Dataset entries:
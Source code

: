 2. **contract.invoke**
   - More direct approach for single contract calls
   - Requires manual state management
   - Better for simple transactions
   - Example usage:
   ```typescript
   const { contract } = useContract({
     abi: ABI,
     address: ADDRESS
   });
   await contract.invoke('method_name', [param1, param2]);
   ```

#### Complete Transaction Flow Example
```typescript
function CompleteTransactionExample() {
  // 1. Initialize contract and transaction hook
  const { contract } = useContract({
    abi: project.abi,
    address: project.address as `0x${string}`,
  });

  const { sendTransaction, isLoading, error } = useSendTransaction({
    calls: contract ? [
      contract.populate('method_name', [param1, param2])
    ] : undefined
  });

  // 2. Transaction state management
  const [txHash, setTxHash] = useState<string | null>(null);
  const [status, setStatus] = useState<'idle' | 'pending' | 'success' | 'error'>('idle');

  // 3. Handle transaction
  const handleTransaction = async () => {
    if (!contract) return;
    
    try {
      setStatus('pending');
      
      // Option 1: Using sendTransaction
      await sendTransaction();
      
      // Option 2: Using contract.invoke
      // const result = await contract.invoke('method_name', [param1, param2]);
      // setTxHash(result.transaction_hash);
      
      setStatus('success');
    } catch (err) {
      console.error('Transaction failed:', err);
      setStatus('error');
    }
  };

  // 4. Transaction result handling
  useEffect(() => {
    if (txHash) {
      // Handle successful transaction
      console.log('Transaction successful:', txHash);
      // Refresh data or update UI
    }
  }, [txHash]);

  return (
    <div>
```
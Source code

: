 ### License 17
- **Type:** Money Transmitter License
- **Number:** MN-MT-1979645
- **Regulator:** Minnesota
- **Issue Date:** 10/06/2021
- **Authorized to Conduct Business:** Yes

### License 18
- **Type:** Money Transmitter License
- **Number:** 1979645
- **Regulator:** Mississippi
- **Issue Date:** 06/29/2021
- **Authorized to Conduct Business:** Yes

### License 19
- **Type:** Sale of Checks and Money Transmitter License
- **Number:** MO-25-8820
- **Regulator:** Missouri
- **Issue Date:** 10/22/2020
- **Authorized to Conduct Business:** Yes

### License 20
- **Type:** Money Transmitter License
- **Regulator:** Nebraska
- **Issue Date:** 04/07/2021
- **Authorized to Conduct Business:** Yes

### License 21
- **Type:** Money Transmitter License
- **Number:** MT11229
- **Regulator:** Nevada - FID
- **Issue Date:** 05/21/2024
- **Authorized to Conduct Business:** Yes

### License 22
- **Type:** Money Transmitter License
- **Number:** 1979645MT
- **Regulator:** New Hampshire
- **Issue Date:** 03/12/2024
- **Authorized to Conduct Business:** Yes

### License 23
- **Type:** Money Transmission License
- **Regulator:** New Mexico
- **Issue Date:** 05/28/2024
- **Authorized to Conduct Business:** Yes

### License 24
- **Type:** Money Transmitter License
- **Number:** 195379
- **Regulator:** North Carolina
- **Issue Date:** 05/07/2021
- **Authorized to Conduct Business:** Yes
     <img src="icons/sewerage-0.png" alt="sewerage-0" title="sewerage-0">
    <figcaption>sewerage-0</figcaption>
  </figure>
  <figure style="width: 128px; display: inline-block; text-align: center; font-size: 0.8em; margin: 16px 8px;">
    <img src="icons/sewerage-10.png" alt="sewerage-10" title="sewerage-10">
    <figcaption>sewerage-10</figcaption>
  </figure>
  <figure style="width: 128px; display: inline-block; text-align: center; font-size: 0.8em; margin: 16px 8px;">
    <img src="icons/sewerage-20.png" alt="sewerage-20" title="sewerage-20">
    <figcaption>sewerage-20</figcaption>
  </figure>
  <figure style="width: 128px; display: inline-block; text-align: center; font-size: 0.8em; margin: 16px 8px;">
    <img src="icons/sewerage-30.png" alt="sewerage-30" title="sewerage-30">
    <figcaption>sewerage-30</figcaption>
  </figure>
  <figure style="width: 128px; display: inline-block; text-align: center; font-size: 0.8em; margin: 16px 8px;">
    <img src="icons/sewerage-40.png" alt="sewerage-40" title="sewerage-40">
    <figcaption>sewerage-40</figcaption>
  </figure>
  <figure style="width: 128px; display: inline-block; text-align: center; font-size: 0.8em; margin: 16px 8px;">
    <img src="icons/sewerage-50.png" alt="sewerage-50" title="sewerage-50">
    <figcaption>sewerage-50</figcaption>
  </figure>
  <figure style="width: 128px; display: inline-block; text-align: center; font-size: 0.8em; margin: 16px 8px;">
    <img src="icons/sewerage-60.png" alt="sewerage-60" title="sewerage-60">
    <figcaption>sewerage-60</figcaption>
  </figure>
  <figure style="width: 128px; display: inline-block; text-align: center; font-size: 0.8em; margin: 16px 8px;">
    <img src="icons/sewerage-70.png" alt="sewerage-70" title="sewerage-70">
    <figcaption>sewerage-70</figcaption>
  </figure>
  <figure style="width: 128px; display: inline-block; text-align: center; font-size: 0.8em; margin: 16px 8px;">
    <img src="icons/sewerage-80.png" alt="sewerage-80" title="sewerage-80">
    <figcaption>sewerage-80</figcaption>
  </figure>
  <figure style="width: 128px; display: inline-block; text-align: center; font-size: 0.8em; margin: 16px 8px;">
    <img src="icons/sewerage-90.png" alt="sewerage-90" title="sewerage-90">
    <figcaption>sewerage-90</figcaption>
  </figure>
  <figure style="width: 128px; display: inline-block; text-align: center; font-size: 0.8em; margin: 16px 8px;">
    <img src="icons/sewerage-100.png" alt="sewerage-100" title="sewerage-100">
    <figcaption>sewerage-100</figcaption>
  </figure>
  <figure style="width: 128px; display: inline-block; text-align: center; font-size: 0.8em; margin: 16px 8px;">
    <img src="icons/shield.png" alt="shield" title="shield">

Description of the task -> Copy out all lines above that include the string "sendTransaction".

Task response ->
  const { sendTransaction, isLoading, error } = useSendTransaction({
      // Option 1: Using sendTransaction
      await sendTransaction();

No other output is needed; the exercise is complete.